当院では、近年登場した新しいカテーテルデバイスとしてPenumbra社のIndigo® Aspiration System (インディゴシステム) を導入しています。インディゴシステムは専用のカテーテルと強力な吸引ポンプを組み合わせて使用し、血管を塞いでいる血栓を効率よく除去できるのが特徴です。さらに、カテーテル径にもバリエーションがあり、細い血管から太い血管まで幅広く対応可能です。外科手術と違って切開を必要としないため、身体への負担を抑えつつ、入院期間の短縮も期待できます。
A. Indigo吸引カテーテルとB. Indigo吸引ポンプ
Akhilesh K. Sista. et al. JACC Cardiovasc Interv. 2021 Feb 8;14(3):319-329. より引用.
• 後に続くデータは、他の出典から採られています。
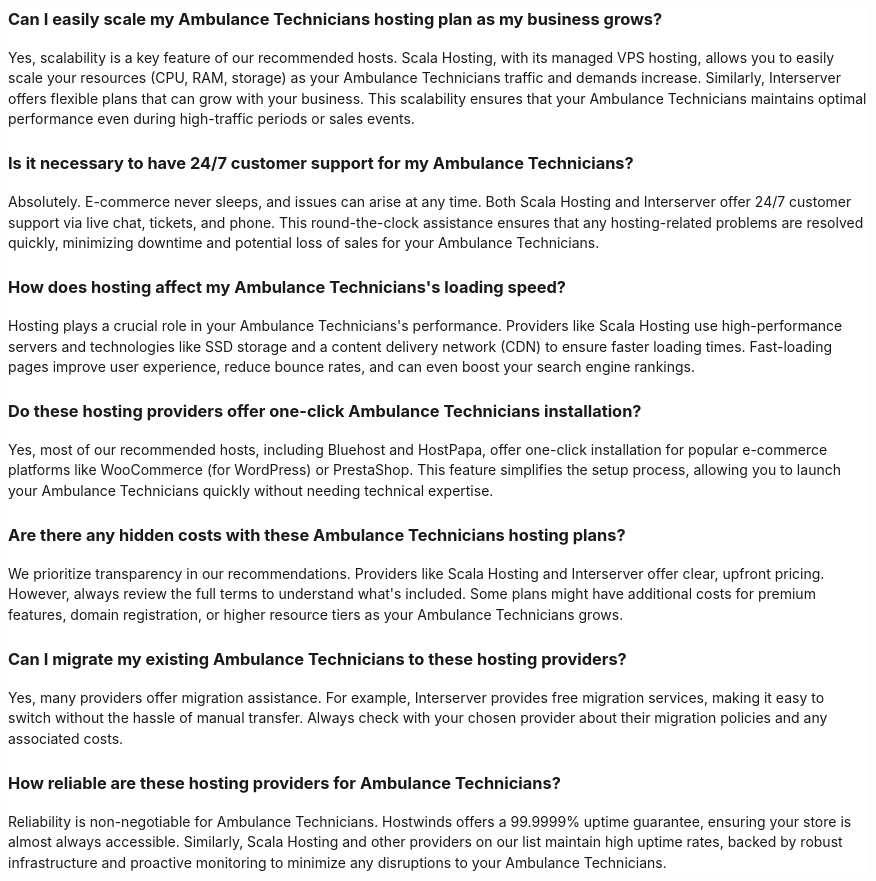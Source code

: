 ### Can I easily scale my Ambulance Technicians hosting plan as my business grows? 
Yes, scalability is a key feature of our recommended hosts. Scala Hosting, with its managed VPS hosting, allows you to easily scale your resources (CPU, RAM, storage) as your Ambulance Technicians traffic and demands increase. Similarly, Interserver offers flexible plans that can grow with your business. This scalability ensures that your Ambulance Technicians maintains optimal performance even during high-traffic periods or sales events.

### Is it necessary to have 24/7 customer support for my Ambulance Technicians? 
Absolutely. E-commerce never sleeps, and issues can arise at any time. Both Scala Hosting and Interserver offer 24/7 customer support via live chat, tickets, and phone. This round-the-clock assistance ensures that any hosting-related problems are resolved quickly, minimizing downtime and potential loss of sales for your Ambulance Technicians.

### How does hosting affect my Ambulance Technicians's loading speed? 
Hosting plays a crucial role in your Ambulance Technicians's performance. Providers like Scala Hosting use high-performance servers and technologies like SSD storage and a content delivery network (CDN) to ensure faster loading times. Fast-loading pages improve user experience, reduce bounce rates, and can even boost your search engine rankings.

### Do these hosting providers offer one-click Ambulance Technicians installation? 
Yes, most of our recommended hosts, including Bluehost and HostPapa, offer one-click installation for popular e-commerce platforms like WooCommerce (for WordPress) or PrestaShop. This feature simplifies the setup process, allowing you to launch your Ambulance Technicians quickly without needing technical expertise.

### Are there any hidden costs with these Ambulance Technicians hosting plans? 
We prioritize transparency in our recommendations. Providers like Scala Hosting and Interserver offer clear, upfront pricing. However, always review the full terms to understand what's included. Some plans might have additional costs for premium features, domain registration, or higher resource tiers as your Ambulance Technicians grows.

### Can I migrate my existing Ambulance Technicians to these hosting providers? 
Yes, many providers offer migration assistance. For example, Interserver provides free migration services, making it easy to switch without the hassle of manual transfer. Always check with your chosen provider about their migration policies and any associated costs.

### How reliable are these hosting providers for Ambulance Technicians? 
Reliability is non-negotiable for Ambulance Technicians. Hostwinds offers a 99.9999% uptime guarantee, ensuring your store is almost always accessible. Similarly, Scala Hosting and other providers on our list maintain high uptime rates, backed by robust infrastructure and proactive monitoring to minimize any disruptions to your Ambulance Technicians.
心原性ショックに対するIMPELLA(補助循環用ポンプカテーテル)について
IMPELLA(循環補助用心内留置型ポンプカテーテル)は、左室内に挿入するカテーテル式の経皮的補助循環装置であり、内蔵する小型の軸流ポンプによって、カテーテル遠位側の吸入部から脱血し(左心室内)、近位側の吐出部(上行大動脈)から駆出/送血する、短期使用目的の経皮的左室補助人工心臓です。
IMPELLAの特徴としては、大動脈バルーンポンプ(IABP)が圧補助であるのに対して、経皮的心肺補助(PCPS/V-AECMO)と同様に流量補助が可能であるという点があげられます。一方で逆行性送血による補助を行うPCPS/V-AECMOとは異なり、IMPELLAは左心室内の血液を直接脱血し、上行大動脈から順行性に血液を送り出すことから、より生理的で、左室後負荷の上昇による左心系のうっ血や血栓形成などの問題が生じにくいと考えられています。適応は薬物療法抵抗性の急性心不全・心原生ショックであり、心原性ショックを伴った急性心筋梗塞、劇症型心筋炎などに対して使用されます。
当科ではこれらの最新機器を駆使し、ひとりでも多くの患者様の救命を目指しています。